Hiç bir şey savaştığı yöne doğru gitmediği için bu yaşına kadar hiç seçmediği bir seçeneği değerlendirmeye karar vermişti. Yıllardır onunla çalışanlar ve hayatında olanlar için buz mavisi gözlü suikastçı asla pes etmezdi. Her zaman bir çıkış yolu bulurdu. Başaramadığı her şey için "doğru zaman değil" diyerek, sonra geri dönerdi. Onun yapısı buydu. Fakat ilk kez belki de kaybettiklerinin ağırlığını taşıyamadığını ve yorulduğunu hissettiği için "pes ediyorum" demişti.
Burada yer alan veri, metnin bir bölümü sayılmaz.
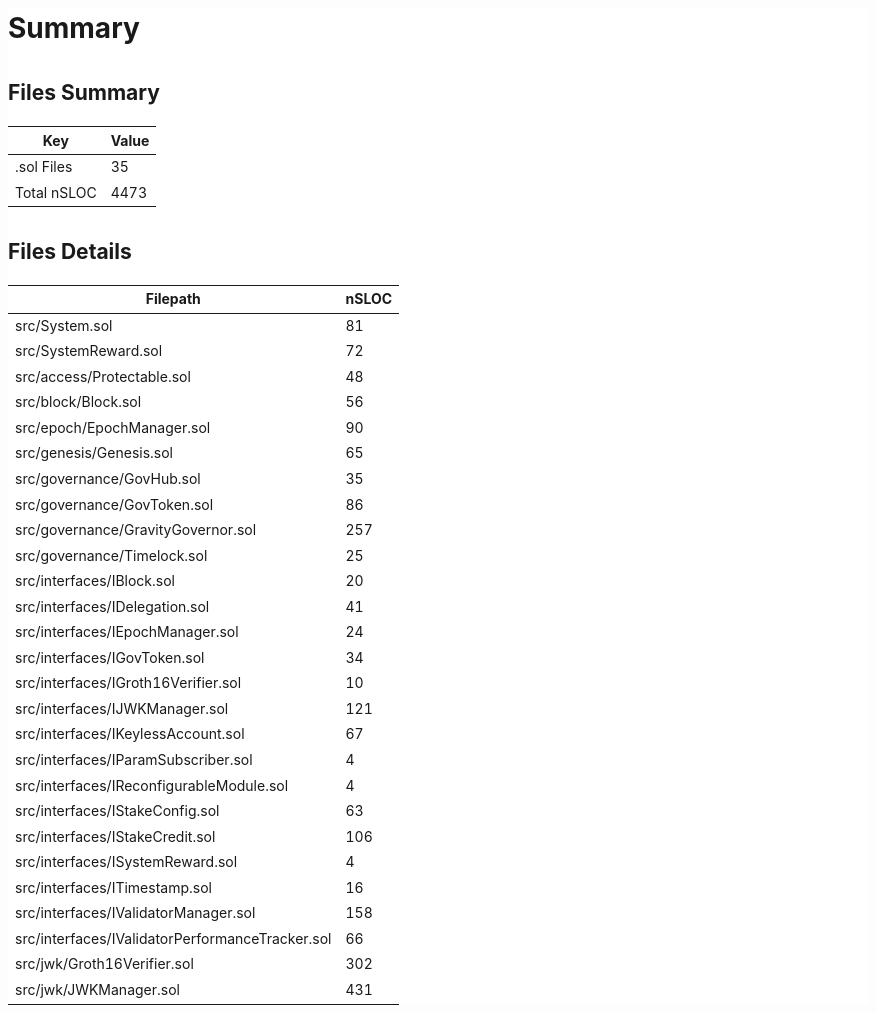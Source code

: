 
# Summary

## Files Summary

| Key | Value |
| --- | --- |
| .sol Files | 35 |
| Total nSLOC | 4473 |


## Files Details

| Filepath | nSLOC |
| --- | --- |
| src/System.sol | 81 |
| src/SystemReward.sol | 72 |
| src/access/Protectable.sol | 48 |
| src/block/Block.sol | 56 |
| src/epoch/EpochManager.sol | 90 |
| src/genesis/Genesis.sol | 65 |
| src/governance/GovHub.sol | 35 |
| src/governance/GovToken.sol | 86 |
| src/governance/GravityGovernor.sol | 257 |
| src/governance/Timelock.sol | 25 |
| src/interfaces/IBlock.sol | 20 |
| src/interfaces/IDelegation.sol | 41 |
| src/interfaces/IEpochManager.sol | 24 |
| src/interfaces/IGovToken.sol | 34 |
| src/interfaces/IGroth16Verifier.sol | 10 |
| src/interfaces/IJWKManager.sol | 121 |
| src/interfaces/IKeylessAccount.sol | 67 |
| src/interfaces/IParamSubscriber.sol | 4 |
| src/interfaces/IReconfigurableModule.sol | 4 |
| src/interfaces/IStakeConfig.sol | 63 |
| src/interfaces/IStakeCredit.sol | 106 |
| src/interfaces/ISystemReward.sol | 4 |
| src/interfaces/ITimestamp.sol | 16 |
| src/interfaces/IValidatorManager.sol | 158 |
| src/interfaces/IValidatorPerformanceTracker.sol | 66 |
| src/jwk/Groth16Verifier.sol | 302 |
| src/jwk/JWKManager.sol | 431 |
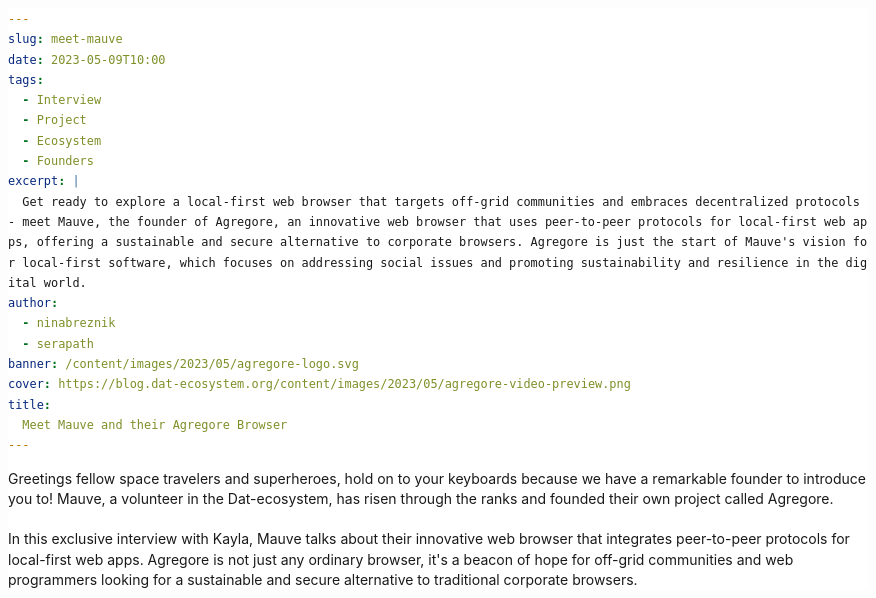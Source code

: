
 ```yaml
---
slug: meet-mauve
date: 2023-05-09T10:00
tags:
  - Interview
  - Project
  - Ecosystem
  - Founders
excerpt: |
  Get ready to explore a local-first web browser that targets off-grid communities and embraces decentralized protocols - meet Mauve, the founder of Agregore, an innovative web browser that uses peer-to-peer protocols for local-first web apps, offering a sustainable and secure alternative to corporate browsers. Agregore is just the start of Mauve's vision for local-first software, which focuses on addressing social issues and promoting sustainability and resilience in the digital world.
author:
  - ninabreznik
  - serapath
banner: /content/images/2023/05/agregore-logo.svg
cover: https://blog.dat-ecosystem.org/content/images/2023/05/agregore-video-preview.png
title:
  Meet Mauve and their Agregore Browser
---
```

<div>
Greetings fellow space travelers and superheroes, hold on to your keyboards because we have a remarkable founder to introduce you to! Mauve, a volunteer in the Dat-ecosystem, has risen through the ranks and founded their own project called Agregore.
<br><br>
In this exclusive interview with Kayla, Mauve talks about their innovative web browser that integrates peer-to-peer protocols for local-first web apps. Agregore is not just any ordinary browser, it's a beacon of hope for off-grid communities and web programmers looking for a sustainable and secure alternative to traditional corporate browsers.
  <div class="image image-right">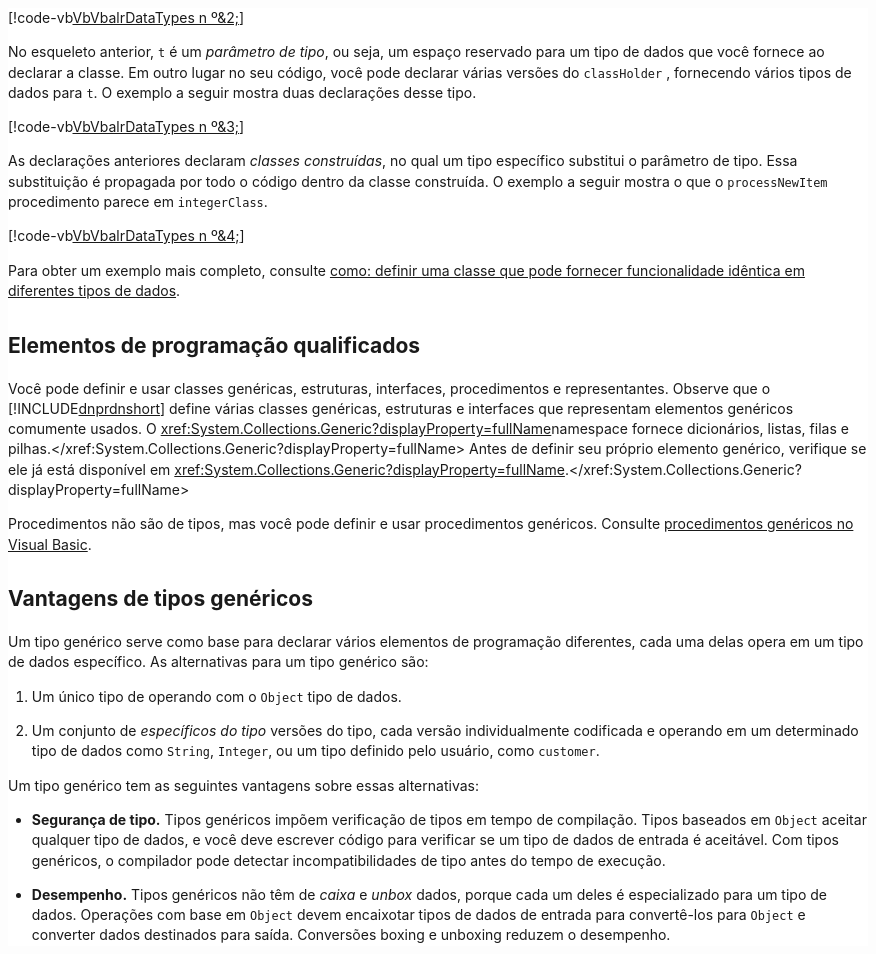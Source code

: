 [!code-vb[VbVbalrDataTypes n º&2;](../../../../visual-basic/language-reference/data-types/codesnippet/VisualBasic/generic-types_2.vb)]  
  
 No esqueleto anterior, `t` é um *parâmetro de tipo*, ou seja, um espaço reservado para um tipo de dados que você fornece ao declarar a classe. Em outro lugar no seu código, você pode declarar várias versões do `classHolder` , fornecendo vários tipos de dados para `t`. O exemplo a seguir mostra duas declarações desse tipo.  
  
 [!code-vb[VbVbalrDataTypes n º&3;](../../../../visual-basic/language-reference/data-types/codesnippet/VisualBasic/generic-types_3.vb)]  
  
 As declarações anteriores declaram *classes construídas*, no qual um tipo específico substitui o parâmetro de tipo. Essa substituição é propagada por todo o código dentro da classe construída. O exemplo a seguir mostra o que o `processNewItem` procedimento parece em `integerClass`.  
  
 [!code-vb[VbVbalrDataTypes n º&4;](../../../../visual-basic/language-reference/data-types/codesnippet/VisualBasic/generic-types_4.vb)]  
  
 Para obter um exemplo mais completo, consulte [como: definir uma classe que pode fornecer funcionalidade idêntica em diferentes tipos de dados](../../../../visual-basic/programming-guide/language-features/data-types/how-to-define-a-class-that-can-provide-identical-functionality.md).  
  
## <a name="eligible-programming-elements"></a>Elementos de programação qualificados  
 Você pode definir e usar classes genéricas, estruturas, interfaces, procedimentos e representantes. Observe que o [!INCLUDE[dnprdnshort](../../../../csharp/getting-started/includes/dnprdnshort_md.md)] define várias classes genéricas, estruturas e interfaces que representam elementos genéricos comumente usados. O <xref:System.Collections.Generic?displayProperty=fullName>namespace fornece dicionários, listas, filas e pilhas.</xref:System.Collections.Generic?displayProperty=fullName> Antes de definir seu próprio elemento genérico, verifique se ele já está disponível em <xref:System.Collections.Generic?displayProperty=fullName>.</xref:System.Collections.Generic?displayProperty=fullName>  
  
 Procedimentos não são de tipos, mas você pode definir e usar procedimentos genéricos. Consulte [procedimentos genéricos no Visual Basic](../../../../visual-basic/programming-guide/language-features/data-types/generic-procedures.md).  
  
## <a name="advantages-of-generic-types"></a>Vantagens de tipos genéricos  
 Um tipo genérico serve como base para declarar vários elementos de programação diferentes, cada uma delas opera em um tipo de dados específico. As alternativas para um tipo genérico são:  
  
1.  Um único tipo de operando com o `Object` tipo de dados.  
  
2.  Um conjunto de *específicos do tipo* versões do tipo, cada versão individualmente codificada e operando em um determinado tipo de dados como `String`, `Integer`, ou um tipo definido pelo usuário, como `customer`.  
  
 Um tipo genérico tem as seguintes vantagens sobre essas alternativas:  
  
-   **Segurança de tipo.** Tipos genéricos impõem verificação de tipos em tempo de compilação. Tipos baseados em `Object` aceitar qualquer tipo de dados, e você deve escrever código para verificar se um tipo de dados de entrada é aceitável. Com tipos genéricos, o compilador pode detectar incompatibilidades de tipo antes do tempo de execução.  
  
-   **Desempenho.** Tipos genéricos não têm de *caixa* e *unbox* dados, porque cada um deles é especializado para um tipo de dados. Operações com base em `Object` devem encaixotar tipos de dados de entrada para convertê-los para `Object` e converter dados destinados para saída. Conversões boxing e unboxing reduzem o desempenho.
Hırsız kulağında çınlayıp duran cümleyi zihninden bir türlü atamıyordu. "Benden bu kadar" demişti buz gibi bir sesle. Aslında bunun tam olarak ne anlama gelmesi gerektiğini bile bilmiyordu. Ondan vazgeçiyor olduğunu düşünmek onu tanımayan ve aynı hislere sahip olmayan bir kadın için bu kadar incitici olmayı nasıl başarmıştı? Üstelik düşündükçe onu haklı da buluyordu. Bu şimdiye kadar çoktan olmalıydı. Onu zorlamış, tüm sınırların en ucuna kadar, derin uçurumların başlangıcına götürmüştü. Yine de direnmeye devam eden suikastçı için Arsen'in ölümüyle beraber gelen tüm ağırlık, bir şeylerden vazgeçmesi gerektiğini düşündürtmüştü. Belki de artık söylediği kadar sevmediğini fark etmişti. Hırsız omuzlarını silkip Talya'nın Kaşmir'in yaralarına yeniden pansuman yapışını izliyordu.
Artık buz gibi değildi. Onu zihninde her şeyden uzaklaşmış olan düşüncelerinden çekip çıkarmayı başarmıştı en azından. Zihnini kontrol ettiğinde fiziği ona ihanet etmiyordu. Rafael'in söylediğine göre zehir, iyice gerilemişti ve daha iyi olacağına emindi. bu yüzden kocaman, ıslak burnuyla onu dürten kurt formu yüzünden bir anda irkilmiş olmasına rağmen hırsız yanına gelen misafire gülümsemişti. Sonra gözlerini devirerek "ödümü patlattın seni tatlı köpecik" dediğinde Rafael'in dişlerini göstererek ona uyaran sert kurt bakışlarını atmasını normal karşılamıştı. Hiç bir kurt köpeklerle karşılaştırılmak istemeyebilirdi. Onlar için çok yumuşak kalıyorlardı. Athena'nın en çok şaşırdığı ise bu bronz kurdun normalde gri olan gözlerle değil de buz mavisi, soğuk gözlerle ona bakıyor olmasıydı. Bu nasıl bir değişimdi? Anlayamıyordu.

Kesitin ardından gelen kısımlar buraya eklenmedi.